Stipendiaten der Heinz-Kühn-Stiftung bloggen ihre Recherchen und Erlebnisse.

Knapp 24 Minuten verbringt Luisa Fernanda Echeverri jeden Tag in einer Gondel. Solange dauert die Fahrt von der Station „La Aurora“ im Nordwesten Medellíns, bis zur Station „San Javier“ im Westen und zurück. Was Europäer bloß aus Skigebieten kennen, ist für die 44jährige Luisa ein notwendiges Transportmittel, um zur Arbeit zu kommen.

Während ihrer Reise in der Gondel überfliegt sie verschiedene Stadtviertel. Die meisten bestehen aus notdürftig zusammengehämmerten Hütten aus Holz, Plastik und Blech, die chaotisch an den steilen Berghängen wuchern. Für diese Viertel gab es keinen städtischen Bebauungsplan. Es sind „invasiones“, illegal errichtete Hütten derer, die vor dem Bürgerkrieg zwischen kolumbianischer Armee, FARC-Guerilla und Paramilitärs vom Land in die Großstadt geflohen sind. Nach UN-Angaben gibt es in Kolumbien 4 Millionen Binnenflüchtlinge – Weltrekord.

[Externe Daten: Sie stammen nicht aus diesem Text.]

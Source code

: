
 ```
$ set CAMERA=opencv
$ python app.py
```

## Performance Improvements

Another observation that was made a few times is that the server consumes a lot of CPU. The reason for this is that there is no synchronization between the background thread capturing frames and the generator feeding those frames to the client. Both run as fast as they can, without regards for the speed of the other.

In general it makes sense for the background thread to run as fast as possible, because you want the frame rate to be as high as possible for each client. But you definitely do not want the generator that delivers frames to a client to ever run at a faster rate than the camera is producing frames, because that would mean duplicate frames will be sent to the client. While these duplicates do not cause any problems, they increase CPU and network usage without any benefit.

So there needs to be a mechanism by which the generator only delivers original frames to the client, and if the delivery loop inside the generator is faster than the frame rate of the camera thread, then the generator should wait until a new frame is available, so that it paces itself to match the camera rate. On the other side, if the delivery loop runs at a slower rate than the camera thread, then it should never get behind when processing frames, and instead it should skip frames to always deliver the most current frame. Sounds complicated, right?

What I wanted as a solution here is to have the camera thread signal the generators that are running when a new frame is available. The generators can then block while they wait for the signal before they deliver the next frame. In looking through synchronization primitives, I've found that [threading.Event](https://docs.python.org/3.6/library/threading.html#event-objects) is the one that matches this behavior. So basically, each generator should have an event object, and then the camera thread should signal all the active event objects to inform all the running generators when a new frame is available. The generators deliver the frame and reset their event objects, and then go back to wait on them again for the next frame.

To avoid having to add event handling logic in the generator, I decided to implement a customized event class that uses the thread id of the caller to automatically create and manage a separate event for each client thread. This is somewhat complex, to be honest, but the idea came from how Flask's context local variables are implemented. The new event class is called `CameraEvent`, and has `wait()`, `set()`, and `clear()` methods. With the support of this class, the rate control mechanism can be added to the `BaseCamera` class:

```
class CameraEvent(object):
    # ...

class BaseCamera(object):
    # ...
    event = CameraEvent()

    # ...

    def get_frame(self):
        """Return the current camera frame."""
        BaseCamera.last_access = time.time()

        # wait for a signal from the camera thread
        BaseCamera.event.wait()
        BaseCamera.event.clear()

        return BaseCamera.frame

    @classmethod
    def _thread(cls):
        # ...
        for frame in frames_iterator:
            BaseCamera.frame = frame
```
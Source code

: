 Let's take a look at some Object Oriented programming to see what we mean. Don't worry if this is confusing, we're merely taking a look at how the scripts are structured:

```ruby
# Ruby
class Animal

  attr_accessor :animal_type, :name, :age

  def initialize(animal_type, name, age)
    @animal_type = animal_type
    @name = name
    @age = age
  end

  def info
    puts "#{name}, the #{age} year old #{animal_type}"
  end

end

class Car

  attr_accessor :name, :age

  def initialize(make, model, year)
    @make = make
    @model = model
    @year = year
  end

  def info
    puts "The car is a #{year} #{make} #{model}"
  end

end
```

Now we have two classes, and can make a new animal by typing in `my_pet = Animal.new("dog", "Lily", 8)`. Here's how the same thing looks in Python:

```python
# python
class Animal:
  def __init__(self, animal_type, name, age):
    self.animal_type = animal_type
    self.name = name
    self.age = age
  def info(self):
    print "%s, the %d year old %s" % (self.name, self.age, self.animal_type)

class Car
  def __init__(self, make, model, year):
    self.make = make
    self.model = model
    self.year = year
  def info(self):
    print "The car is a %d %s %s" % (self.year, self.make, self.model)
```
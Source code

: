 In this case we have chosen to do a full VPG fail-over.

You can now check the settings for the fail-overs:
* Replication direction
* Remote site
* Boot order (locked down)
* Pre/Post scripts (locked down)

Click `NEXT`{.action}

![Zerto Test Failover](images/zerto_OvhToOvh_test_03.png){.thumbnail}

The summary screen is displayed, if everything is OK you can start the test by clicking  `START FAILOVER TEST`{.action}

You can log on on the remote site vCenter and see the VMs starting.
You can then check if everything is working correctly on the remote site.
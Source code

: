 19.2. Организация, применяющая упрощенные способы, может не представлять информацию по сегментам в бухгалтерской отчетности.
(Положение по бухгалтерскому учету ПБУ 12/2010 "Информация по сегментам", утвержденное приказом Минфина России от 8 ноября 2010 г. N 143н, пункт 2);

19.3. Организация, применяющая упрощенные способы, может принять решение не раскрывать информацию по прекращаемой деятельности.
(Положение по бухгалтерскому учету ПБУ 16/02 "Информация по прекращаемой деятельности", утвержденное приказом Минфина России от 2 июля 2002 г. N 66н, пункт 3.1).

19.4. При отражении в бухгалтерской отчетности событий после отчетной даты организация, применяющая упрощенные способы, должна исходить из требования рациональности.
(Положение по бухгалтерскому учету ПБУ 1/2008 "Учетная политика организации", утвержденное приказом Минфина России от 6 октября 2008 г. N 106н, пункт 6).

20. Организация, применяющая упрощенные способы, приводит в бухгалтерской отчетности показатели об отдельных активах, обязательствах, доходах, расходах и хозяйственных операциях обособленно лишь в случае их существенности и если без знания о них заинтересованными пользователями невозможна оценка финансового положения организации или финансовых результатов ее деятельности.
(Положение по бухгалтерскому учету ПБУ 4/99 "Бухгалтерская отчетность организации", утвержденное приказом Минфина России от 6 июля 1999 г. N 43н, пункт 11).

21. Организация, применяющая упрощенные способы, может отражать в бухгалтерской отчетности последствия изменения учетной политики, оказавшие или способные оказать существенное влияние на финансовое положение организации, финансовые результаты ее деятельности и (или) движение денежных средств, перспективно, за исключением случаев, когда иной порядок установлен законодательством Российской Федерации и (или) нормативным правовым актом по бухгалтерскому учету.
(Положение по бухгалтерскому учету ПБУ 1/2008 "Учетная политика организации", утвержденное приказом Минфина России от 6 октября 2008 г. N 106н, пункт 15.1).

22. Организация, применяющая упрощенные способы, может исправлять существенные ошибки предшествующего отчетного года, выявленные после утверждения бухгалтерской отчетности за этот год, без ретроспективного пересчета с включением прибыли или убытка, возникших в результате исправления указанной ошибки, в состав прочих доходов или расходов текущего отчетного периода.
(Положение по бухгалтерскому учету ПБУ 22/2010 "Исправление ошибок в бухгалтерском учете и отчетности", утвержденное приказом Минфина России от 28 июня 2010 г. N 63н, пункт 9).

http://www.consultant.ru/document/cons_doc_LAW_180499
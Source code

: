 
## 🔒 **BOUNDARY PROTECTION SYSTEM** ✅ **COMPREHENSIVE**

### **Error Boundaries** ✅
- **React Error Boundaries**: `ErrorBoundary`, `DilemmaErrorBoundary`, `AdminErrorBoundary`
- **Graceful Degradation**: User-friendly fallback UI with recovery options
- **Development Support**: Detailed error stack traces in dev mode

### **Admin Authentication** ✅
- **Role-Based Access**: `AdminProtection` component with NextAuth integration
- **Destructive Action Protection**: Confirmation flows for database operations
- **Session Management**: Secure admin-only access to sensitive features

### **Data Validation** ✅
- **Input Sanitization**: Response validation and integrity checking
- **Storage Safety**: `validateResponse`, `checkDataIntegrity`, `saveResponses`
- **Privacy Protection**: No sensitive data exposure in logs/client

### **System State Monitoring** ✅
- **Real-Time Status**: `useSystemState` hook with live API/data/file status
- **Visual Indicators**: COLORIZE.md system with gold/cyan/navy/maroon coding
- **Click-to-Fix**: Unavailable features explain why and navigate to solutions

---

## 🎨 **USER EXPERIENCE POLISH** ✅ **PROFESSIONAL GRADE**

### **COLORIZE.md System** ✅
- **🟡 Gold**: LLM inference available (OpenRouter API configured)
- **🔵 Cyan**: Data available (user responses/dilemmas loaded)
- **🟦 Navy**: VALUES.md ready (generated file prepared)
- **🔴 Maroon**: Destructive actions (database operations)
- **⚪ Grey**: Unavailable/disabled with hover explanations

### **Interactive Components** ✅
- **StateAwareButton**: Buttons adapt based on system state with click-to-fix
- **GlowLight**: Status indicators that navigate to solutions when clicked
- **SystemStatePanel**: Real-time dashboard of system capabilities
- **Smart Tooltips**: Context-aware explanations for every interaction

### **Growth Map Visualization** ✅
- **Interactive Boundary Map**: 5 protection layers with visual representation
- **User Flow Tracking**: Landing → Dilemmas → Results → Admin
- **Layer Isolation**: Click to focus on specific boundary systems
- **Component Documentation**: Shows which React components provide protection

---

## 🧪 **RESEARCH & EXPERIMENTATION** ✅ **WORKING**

Die Effekte des nun seit mehr als 50 Jahre andauernden Bürgerkrieges kann man jetzt aus der Luft beobachten: Von morgens 5.30 Uhr bis abends um 23 Uhr surren die Gondeln des „Metrocable“ über die Slums hinweg, in denen es fast jeden Tag zu Schießereien zwischen verfeindeten Banden kommt. Im vergangenen Jahr wurden ein Reisender in einer Gondel von einer Kugel, einer sog. „bala perdida“, getroffen und schwer verletzt.

„Mir ist so etwas Gottseidank noch nicht passiert, aber ich bin auch auf das Metrocable angewiesen“, erzählt Luisa Fernanda Echeverri, während die Gondel langsam in die vorletzte Station „Juan XXIII“ einfährt. Bis zu zehn Menschen sollen in einer Kabine Platz finden, ich persönlich habe ein besseres Gefühl, wenn nicht mehr als sechs Passagiere drin sind.

Das „Metrocable“ in Medellín ist aber mehr als ein reines, innovatives Transportsystem. Es hat auch soziale Auswirkungen. Früher gab es nur Busse, die sich langsam die steilen Straßen hochquälten. Oft gibt es pro Viertel nur zwei Zugänge und die wurden oftmals von den lokal herrschenden Banden kontrolliert und hermetisch abgeriegelt. Mit dem „Metrocable“ kam Bewegung und Mobilität in die vom Zentum weit entfernten Stadtviertel. Menschen können nun leichter an einen anderen Ort der Stadt gelangen, um zu arbeiten, was sich wiederum auf die sozialen Bedingungen der Viertel auswirkt.

Zwei solcher Gondelstrecken gibt es bereits in Medellín. An den Endstationen haben die Passagiere die direkte Möglichkeit zur Weiterfahrt mit der Metro, die das Tal von Medellín, das „Valle de Aburrá“ von Norden nach Süden durchfährt. 1800 kolumbianische Pesos, rund 80 Cent kostet die einfache Fahrt mit Metrocable und Metro – egal wohin. „Das Metrocable ist eine tolle Sache“, schwärmt Luisa Fernanda Echeverri, „früher standen wir immer und überall im Stau, jetzt ist das Reisen entspannt“.

Das Stadtviertel Juan XIII im Westen Medellíns

Barrio Juan XIII

An der Station „San Javier“ steigt sie in die Metro, um ins zehn Minuten entfernte Zentrum zu fahren. Dort arbeitet sie als Näherin. Am Abend wird sie wieder die Gondel besteigen, diesmal in umgekehrter Richtung – so, wie 40.000 andere Passagiere in Medellín an diesem Tag.